From: Christian Stroetmann <stroetmann@ontolinux.com>
To: Dave Chinner <david@fromorbit.com>
Cc: linux-fsdevel <linux-fsdevel@vger.kernel.org>
Subject: Re: [PATCH 04/21] fs: Implement lazy LRU updates for inodes
Date: Thu, 21 Oct 2010 04:14:23 +0200 [thread overview]
Message-ID: <4CBFA1FF.5030109@ontolinux.com> (raw)
In-Reply-To: <1287622186-1935-5-git-send-email-david@fromorbit.com>
Just only 2 typos
On the 21.10.2010 02:49, Dave Chinner wrote:
> From: Nick Piggin<npiggin@suse.de>
>
> Convert the inode LRU to use lazy updates to reduce lock and
> cacheline traffic. We avoid moving inodes around in the LRU list
> during iget/iput operations so these frequent operations don't need
> to access the LRUs. Instead, we defer the refcount checks to
> reclaim-time and use a per-inode state flag, I_REFERENCED, to tell
> reclaim that iget has touched the inode in the past. This means that
> only reclaim should be touching the LRU with any frequency, hence
> significantly reducing lock acquisitions and the amount contention
> on LRU updates.
>
> This also removes the inode_in_use list, which means we now only
> have one list for tracking the inode LRU status.

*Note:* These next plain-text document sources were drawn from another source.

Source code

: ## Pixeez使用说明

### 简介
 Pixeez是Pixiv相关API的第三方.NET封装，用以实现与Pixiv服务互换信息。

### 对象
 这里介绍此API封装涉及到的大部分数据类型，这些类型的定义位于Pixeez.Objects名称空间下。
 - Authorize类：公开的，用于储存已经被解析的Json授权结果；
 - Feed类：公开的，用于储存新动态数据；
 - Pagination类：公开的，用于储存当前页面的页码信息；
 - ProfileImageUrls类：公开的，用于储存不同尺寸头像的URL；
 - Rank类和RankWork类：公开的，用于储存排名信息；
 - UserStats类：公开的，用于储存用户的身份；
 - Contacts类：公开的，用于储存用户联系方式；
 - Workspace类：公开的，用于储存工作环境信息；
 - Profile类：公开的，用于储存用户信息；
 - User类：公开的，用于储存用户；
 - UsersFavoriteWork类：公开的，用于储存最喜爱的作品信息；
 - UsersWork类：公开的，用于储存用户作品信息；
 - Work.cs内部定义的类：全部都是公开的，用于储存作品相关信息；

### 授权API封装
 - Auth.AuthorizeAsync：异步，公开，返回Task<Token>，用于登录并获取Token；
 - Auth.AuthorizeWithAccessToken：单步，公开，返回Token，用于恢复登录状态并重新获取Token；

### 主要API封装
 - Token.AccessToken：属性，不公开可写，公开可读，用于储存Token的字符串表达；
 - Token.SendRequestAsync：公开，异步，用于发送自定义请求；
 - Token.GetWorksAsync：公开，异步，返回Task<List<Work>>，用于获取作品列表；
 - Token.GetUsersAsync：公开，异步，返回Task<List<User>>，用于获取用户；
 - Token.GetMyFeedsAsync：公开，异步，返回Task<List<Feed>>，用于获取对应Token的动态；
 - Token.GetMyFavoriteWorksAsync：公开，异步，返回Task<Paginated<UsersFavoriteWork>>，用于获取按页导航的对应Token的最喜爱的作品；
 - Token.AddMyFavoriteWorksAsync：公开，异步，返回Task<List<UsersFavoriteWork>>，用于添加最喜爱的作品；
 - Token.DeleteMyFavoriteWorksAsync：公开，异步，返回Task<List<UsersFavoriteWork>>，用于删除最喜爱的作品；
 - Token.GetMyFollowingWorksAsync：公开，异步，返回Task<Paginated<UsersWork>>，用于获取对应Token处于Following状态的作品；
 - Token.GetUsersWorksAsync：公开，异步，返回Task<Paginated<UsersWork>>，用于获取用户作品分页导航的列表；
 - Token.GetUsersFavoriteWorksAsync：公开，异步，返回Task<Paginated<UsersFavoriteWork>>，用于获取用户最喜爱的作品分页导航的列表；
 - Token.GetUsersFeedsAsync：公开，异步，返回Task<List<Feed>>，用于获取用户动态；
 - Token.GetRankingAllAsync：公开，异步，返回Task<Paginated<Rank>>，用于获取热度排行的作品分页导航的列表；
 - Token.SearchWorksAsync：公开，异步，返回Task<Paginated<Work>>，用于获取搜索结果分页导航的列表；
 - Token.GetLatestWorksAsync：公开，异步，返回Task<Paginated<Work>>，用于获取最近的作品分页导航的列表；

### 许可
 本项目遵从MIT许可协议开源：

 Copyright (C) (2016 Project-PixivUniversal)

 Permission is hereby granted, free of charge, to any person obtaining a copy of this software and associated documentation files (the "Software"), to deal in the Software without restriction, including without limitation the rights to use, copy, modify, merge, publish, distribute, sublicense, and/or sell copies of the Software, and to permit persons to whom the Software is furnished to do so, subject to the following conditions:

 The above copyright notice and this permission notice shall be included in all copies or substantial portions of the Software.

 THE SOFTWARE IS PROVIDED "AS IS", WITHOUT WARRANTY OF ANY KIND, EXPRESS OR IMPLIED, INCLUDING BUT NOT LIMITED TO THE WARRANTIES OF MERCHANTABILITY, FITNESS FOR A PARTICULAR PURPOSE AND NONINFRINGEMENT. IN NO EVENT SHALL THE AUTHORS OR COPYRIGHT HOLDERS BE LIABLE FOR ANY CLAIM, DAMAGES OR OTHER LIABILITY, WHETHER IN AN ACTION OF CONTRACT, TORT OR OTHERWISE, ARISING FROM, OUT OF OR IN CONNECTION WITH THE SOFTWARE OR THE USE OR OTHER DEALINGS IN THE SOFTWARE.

This makes it much
> simpler to split out the LRU list operations under it's own lock.
>
> Signed-off-by: Nick Piggin<npiggin@suse.de>
> Signed-off-by: Dave Chinner<dchinner@redhat.com>
> Reviewed-by: Christoph Hellwig<hch@lst.de>
> ---
> fs/fs-writeback.c | 14 +++---
> fs/inode.c | 111 +++++++++++++++++++++++++++-----------------
> fs/internal.h | 6 +++
> include/linux/fs.h | 13 +++---
> include/linux/writeback.h | 1 -
> 5 files changed, 88 insertions(+), 57 deletions(-)
>
> diff --git a/fs/fs-writeback.c b/fs/fs-writeback.c
> index 58a95b7..33e9857 100644
> --- a/fs/fs-writeback.c
> +++ b/fs/fs-writeback.c
> @@ -408,16 +408,16 @@ writeback_single_inode(struct inode *inode, struct writeback_control *wbc)
> * completion.
> */
> redirty_tail(inode);
> - } else if (atomic_read(&inode->i_count)) {
> - /*
> - * The inode is clean, inuse
> - */
> - list_move(&inode->i_list,&inode_in_use);
> } else {
> /*
> - * The inode is clean, unused
> + * The inode is clean. If it is unused, then make sure
> + * that it is put on the LRU correctly as iput_final()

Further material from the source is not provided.